Evanore’s head now existed as a skinned skull. It hung limp as the dog devoured what it had torn away but then—impossibly…
The head moved in increments—
Holy SHIT!
—and looked up.
The lipless grin and lidless eyes very slowly scanned the crowd.
Evanore’s fleshless mouth moved to laugh as blood squirted out of the space where her face had been. She laughed for a long time.
On the next strike, the dog’s jaws collapsed the convict’s skull altogether, then the creature began to snuffle for collops of brains, but many of the townsfolk had already rushed off the hill, too unnerved by Evanore’s laugh. One woman shouted “’Tis a curse the witch hath put upon us, a curse!” and then a man fretted, “Where is ye difference betwixt this and Divell’s work?”
Patten, the Parson, and the deputies remained, looking on with grim expressions as the great Doberman returned to pick scraps off what little remained of Evanore’s skull.
Fanshawe wanted to be sick; his vision faded in and out like a dimmer switch. “Eat with heartiness, Pluto,” the sheriff said of the dog. “Even as thou slake thy appetite on unholy flesh, God be finely appeased…”
By then, the deputies had hauled Evanore’s near-headless corpse from the barrel and let the dog eat to its heart’s content. The men wish-boned the corpse’s legs, then pointed to the furred groin, which was promptly ripped out and swallowed by the dog. The breasts were tugged off, then the arms and legs were attacked.
“When the beast hath reached its glut,” the parson directed Sheriff Patten, “I want the carcass of this diabolical bitch buried in double-quick time, Sheriff.”
“Granted, my lord, it shall be.”
Fanshawe seemed to feel something in the air, something like a bad portent, and at that identical moment, in the circle of the looking-glass, the Doberman abruptly stopped its rending of Evanore’s now-stick-like remains…and shot its gaze right at Fanshawe.

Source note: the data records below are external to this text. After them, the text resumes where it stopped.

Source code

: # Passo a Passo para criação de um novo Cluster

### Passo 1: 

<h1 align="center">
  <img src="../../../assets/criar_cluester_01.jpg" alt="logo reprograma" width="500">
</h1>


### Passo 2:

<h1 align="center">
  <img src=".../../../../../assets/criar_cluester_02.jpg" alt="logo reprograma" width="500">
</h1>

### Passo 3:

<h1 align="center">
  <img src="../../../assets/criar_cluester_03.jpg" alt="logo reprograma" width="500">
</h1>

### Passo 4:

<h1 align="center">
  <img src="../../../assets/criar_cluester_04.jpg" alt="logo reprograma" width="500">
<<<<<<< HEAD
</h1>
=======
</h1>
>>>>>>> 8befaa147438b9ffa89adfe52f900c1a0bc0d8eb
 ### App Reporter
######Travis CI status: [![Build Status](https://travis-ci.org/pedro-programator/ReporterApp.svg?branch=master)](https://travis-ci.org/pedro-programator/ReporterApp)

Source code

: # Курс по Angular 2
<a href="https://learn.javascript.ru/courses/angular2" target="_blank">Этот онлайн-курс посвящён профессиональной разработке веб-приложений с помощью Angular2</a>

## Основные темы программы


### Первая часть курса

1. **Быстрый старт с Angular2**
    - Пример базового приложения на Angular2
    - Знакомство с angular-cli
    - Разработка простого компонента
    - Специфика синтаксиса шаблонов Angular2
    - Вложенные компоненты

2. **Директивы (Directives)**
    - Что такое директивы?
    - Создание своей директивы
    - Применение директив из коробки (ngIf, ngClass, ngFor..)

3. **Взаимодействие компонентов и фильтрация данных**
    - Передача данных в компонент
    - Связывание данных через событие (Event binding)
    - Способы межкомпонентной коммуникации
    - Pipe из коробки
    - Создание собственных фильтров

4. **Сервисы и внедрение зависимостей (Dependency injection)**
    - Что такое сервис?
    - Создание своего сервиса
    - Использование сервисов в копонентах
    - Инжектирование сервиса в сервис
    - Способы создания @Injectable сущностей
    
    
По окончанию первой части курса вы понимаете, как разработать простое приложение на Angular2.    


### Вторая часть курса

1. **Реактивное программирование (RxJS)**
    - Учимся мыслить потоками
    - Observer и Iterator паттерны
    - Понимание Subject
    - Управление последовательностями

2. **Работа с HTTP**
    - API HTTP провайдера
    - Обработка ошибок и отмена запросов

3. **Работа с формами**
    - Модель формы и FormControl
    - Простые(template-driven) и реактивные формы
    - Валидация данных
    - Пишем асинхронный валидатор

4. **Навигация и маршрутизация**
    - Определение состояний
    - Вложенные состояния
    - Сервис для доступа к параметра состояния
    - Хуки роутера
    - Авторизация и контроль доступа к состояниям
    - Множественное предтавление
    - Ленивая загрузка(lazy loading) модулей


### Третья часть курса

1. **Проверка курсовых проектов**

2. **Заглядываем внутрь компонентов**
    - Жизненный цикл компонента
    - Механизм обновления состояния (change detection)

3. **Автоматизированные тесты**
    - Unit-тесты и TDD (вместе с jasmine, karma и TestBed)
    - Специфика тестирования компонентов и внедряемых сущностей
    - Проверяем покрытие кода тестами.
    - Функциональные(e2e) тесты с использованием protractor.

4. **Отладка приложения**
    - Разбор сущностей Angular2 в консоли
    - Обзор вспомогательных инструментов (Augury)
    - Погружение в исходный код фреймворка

“Of a sudden, our animal hast grown listless with its meal,” Patten observed, “nearly as if…”
“Aye, nearly as if its senses, which be many times more acute than ours, hath detected a peculiarness of a kind,” said one of the deputies.
A concern stiffened the pastor’s posture; he looked sharply in the direction of the dog’s stare. “’Tis perhaps a black spirit, as such spirits be in specter-haunts such as this”—his suspicion lowered to an etching whisper. “Of mine own self, and though my eyes perceive nothing at odds, I swear verily that I too hath been made sensible of a most unnatural stir…”
The dog’s keeper—the largest of the men—took on a look of panic. “A black spirit, you say my lord? In our midst as we speak?”
“Aye, an entity most evil, son, and lacking all corporality…”
Now the dog’s ears stood up, and so did the short fur on its long, sloped back. Its eyes remained fixed…on Fanshawe.
Oh, my God, it can’t really—
The dog vaulted down the hill, releasing barks like gunfire. Each bound of the Doberman took up fifteen feet, as the men trotted clumsily down after it.
Fanshawe screamed, the glass still to his eye. Just as the dog’s snapping jaws would hit his throat…
“Behold, how it bounds!” Patten yelled, fat riding as he jogged forward, “as of at the thin air alone!”
“’Tis a spirit, yea!” snapped a deputy, “too foul to be observed by Godly men such as we!”
Fanshawe was knocked down like a hinged duck, the looking-glass flying off. When the back of his head slammed the hard-packed dirt beneath him, everything turned black.